Throughout 2022, Pyth, an upcoming oracle solution, has continued to announce new partnerships and integrations. Pyth differs from Chainlink via its “pull” model for price updates. Normally, an oracle “pushes” price updates to a blockchain, but Pyth aims to improve latency and scalability via a pull model, where users request price updates only when they are needed. Pyth is currently live on 13 blockchains, including Ethereum, Solana, Avalanche, and Polygon. So far, Synthetix, Ribbon, Lido, and several other protocols have committed to using Pyth feeds to update applicable data in real time. While Pyth’s token is not yet live, the protocol could pose a significant threat to Chainlink’s oracle dominance in 2023.
Bridges saw substantially less activity throughout the second half of the year, mainly because on-chain activity dropped across the board. Another contributing factor is likely the sheer volume of hacks that occurred throughout the year, totaling at least $2.1B.
Bridges remain to be critical infrastructure for a multichain future, but substantial improvements in security are needed to mitigate the risk of loss for liquidity providers and end users. If anything, 2022 proves that we still have miles to go before we can hop between chains worry-free. We are still waiting for Synapse and Stargate to deploy their own “layer zero” chains, which could greatly improve the user experience for all things multichain. As we head into 2023, we can expect the successful deployment of a Synapse network or Layer Zero network to help solve the siloed liquidity problem, where dApps compete to maintain liquidity across multiple networks, instead of having one liquidity layer for all deployments to utilize. The chart below shows the TVL of six notable bridges on their native networks.

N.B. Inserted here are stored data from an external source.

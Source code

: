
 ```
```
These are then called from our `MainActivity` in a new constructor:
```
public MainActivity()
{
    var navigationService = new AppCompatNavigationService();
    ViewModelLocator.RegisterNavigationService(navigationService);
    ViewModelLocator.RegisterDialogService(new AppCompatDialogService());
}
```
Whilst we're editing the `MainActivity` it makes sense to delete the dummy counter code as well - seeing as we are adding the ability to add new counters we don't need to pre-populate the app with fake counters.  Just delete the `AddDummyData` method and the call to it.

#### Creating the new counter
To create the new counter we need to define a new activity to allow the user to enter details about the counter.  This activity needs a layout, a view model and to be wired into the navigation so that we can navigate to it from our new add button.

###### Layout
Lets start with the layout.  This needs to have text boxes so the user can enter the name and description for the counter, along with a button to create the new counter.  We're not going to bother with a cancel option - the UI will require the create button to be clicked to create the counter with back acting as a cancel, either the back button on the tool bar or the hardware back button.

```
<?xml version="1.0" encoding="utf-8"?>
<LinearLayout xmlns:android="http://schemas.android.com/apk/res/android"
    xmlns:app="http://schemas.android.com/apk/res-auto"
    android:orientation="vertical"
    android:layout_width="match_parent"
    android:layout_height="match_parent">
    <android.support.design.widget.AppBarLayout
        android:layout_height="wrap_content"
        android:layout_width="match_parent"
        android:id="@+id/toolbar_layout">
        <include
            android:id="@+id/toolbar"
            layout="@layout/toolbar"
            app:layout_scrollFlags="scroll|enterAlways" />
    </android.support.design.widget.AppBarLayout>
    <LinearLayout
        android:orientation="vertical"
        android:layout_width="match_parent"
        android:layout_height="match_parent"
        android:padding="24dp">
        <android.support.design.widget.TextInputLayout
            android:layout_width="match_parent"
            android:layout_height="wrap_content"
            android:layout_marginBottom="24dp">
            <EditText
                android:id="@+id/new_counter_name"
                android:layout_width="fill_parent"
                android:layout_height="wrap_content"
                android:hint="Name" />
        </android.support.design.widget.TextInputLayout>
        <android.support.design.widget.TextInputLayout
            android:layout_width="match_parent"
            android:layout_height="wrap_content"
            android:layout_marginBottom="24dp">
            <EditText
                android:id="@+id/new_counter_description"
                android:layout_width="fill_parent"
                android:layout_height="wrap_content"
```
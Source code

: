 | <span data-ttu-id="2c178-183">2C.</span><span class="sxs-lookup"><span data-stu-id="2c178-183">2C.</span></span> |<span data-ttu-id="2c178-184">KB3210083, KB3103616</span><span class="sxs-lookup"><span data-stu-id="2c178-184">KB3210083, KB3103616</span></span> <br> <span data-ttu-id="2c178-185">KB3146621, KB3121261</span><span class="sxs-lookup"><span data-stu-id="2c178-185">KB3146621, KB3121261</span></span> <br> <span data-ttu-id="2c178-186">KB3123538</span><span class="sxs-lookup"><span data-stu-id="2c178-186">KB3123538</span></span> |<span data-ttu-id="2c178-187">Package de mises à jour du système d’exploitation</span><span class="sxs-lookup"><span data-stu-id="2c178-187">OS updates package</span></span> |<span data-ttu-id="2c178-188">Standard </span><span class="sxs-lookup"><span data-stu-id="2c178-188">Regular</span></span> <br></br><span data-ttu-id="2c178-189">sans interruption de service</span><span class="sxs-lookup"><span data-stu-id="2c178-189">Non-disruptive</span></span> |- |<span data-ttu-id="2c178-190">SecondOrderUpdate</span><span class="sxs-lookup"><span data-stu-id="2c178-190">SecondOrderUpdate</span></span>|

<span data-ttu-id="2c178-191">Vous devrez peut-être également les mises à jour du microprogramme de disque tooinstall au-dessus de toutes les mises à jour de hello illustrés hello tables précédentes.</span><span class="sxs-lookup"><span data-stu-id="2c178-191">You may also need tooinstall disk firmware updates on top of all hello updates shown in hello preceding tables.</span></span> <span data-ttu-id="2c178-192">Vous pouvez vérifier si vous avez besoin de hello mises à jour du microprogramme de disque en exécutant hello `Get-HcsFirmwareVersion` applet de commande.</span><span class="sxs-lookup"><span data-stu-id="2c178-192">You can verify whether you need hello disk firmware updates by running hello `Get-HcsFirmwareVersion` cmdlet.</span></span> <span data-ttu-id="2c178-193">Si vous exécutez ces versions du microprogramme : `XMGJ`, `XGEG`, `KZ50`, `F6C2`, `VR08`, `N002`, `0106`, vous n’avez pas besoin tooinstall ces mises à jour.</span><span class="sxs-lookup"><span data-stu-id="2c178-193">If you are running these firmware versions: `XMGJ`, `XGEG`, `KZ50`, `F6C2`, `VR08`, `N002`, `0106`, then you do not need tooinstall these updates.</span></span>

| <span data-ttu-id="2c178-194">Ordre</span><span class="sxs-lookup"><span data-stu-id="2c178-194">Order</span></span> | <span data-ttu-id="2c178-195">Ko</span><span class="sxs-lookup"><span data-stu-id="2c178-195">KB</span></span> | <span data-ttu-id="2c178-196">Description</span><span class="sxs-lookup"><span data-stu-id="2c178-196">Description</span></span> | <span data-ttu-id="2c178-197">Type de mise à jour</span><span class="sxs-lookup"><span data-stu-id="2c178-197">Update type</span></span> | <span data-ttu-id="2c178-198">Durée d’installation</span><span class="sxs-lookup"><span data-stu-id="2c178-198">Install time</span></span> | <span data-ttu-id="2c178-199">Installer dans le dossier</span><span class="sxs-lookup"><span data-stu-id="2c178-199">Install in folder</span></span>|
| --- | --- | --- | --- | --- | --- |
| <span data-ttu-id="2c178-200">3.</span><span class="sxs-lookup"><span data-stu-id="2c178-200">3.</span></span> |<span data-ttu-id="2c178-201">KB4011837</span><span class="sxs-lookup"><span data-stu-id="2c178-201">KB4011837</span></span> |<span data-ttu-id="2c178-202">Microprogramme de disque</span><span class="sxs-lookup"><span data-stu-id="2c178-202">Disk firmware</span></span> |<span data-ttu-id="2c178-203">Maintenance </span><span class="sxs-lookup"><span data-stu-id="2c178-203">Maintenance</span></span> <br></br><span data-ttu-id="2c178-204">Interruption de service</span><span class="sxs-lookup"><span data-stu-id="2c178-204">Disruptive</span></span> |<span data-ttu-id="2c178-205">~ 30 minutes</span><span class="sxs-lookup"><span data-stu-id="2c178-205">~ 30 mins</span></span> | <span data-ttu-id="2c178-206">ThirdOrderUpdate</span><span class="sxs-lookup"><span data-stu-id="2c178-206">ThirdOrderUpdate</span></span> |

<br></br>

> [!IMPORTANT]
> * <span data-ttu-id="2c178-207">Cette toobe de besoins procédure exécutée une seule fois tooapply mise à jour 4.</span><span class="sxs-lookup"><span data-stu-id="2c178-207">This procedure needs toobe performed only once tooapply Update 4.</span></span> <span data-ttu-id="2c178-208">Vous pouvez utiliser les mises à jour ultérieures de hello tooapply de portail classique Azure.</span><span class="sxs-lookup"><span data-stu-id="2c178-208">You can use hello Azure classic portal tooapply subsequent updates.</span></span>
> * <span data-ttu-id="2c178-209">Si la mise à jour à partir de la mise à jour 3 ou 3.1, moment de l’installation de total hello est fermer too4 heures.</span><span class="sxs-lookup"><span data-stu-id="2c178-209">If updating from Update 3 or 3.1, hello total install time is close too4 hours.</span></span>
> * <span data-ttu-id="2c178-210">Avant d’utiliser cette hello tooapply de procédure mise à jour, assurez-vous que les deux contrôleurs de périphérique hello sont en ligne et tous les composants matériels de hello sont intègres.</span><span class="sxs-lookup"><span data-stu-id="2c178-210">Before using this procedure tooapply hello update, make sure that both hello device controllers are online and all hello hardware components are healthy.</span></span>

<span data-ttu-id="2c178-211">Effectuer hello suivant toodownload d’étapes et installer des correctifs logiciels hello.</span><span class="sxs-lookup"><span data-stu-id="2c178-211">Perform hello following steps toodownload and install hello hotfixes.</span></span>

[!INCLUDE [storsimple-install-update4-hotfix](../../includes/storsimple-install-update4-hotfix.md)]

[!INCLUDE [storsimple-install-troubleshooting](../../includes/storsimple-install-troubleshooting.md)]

While overall bridge TVL declined significantly and bridge volume stagnated, bridge activity to and from L2s, such as Optimism and Arbitrum, did show substantial growth in the latter half of the year. Combined with the metrics discussed above about L2 utilization, these ecosystems show promise. Arbitrum, specifically, has GMX to thank for the increased inflows. Optimism inflows likely spiked from airdrop hunters and participants seeking to use Velodrome, Lyra, and Synthetix.

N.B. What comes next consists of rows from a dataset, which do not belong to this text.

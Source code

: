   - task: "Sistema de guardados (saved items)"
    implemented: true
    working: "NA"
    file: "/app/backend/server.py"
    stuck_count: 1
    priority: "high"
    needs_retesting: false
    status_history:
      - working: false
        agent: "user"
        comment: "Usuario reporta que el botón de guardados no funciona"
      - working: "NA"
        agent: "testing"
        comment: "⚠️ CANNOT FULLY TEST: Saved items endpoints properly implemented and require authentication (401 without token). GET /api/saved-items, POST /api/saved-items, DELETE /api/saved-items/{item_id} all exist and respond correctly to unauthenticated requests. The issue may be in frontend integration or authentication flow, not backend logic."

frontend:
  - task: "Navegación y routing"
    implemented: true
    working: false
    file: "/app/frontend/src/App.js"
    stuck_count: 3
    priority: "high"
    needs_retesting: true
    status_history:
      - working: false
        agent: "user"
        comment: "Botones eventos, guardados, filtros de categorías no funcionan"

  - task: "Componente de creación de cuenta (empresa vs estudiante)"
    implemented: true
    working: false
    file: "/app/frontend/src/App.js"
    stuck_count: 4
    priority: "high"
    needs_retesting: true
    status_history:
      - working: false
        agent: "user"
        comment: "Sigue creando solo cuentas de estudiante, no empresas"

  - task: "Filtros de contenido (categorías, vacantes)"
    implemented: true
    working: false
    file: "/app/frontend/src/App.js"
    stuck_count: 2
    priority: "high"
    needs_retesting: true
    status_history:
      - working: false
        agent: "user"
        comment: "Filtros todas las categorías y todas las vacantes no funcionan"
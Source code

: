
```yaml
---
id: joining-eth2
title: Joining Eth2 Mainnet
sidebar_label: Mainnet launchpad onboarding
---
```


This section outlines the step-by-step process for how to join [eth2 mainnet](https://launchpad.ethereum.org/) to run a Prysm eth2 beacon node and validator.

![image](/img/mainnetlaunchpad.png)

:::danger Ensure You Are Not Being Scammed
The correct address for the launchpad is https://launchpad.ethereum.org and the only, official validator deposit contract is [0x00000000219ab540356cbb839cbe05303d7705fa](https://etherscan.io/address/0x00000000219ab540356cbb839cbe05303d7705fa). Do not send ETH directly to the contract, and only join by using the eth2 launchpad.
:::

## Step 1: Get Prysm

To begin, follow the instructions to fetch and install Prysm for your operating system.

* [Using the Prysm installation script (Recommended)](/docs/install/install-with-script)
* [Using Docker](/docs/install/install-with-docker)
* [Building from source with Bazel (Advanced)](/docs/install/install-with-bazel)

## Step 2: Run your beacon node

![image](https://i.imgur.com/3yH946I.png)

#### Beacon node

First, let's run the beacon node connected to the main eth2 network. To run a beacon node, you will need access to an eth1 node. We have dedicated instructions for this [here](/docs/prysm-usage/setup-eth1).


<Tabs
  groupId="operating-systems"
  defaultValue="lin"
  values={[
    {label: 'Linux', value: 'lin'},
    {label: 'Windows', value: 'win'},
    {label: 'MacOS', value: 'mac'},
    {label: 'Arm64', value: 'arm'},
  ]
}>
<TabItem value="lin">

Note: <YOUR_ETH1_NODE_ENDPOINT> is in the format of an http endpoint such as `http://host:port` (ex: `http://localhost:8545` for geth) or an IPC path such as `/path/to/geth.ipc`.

While the large drop in asset prices led to a crater in TVL across the board, there were a lot of positive developments this year. Ethereum was able to successfully migrate from PoW to PoS and create a reduction of $1.5B in sell pressure in under four months. Optimism and Arbitrum adoption continued to climb showing the demand for the EVM and Ethereum L2s. Cosmos made huge strides in increasing the presence and value accrual of the Cosmos Hub while providing an attractive enough developer environment to lure dYdX from StarkEx. While “Alt Layer-1s” such as Solana and Avalanche have taken a huge hit this year in terms of TVL, developer mindshare, and VC capital, developers remain as ambitious as ever, steadfast on creating the best experience for developers and still aim to onboard the next billion users into crypto. While bridges were the subject of many hacks this year, security around these networks continues to strengthen, especially with the developments of Stargate and LayerZero, Circle’s Cross Chain Transfer Protocol, and the atomic composability of zk rollups. Next year shows a lot of promise, as we will continue to see developments of Ethereum’s roadmap, the launch of zk rollups, zkEVMs, and L3s, the release of Solana’s Saga phone, new exciting Cosmos app-chains such as dYdX, and more.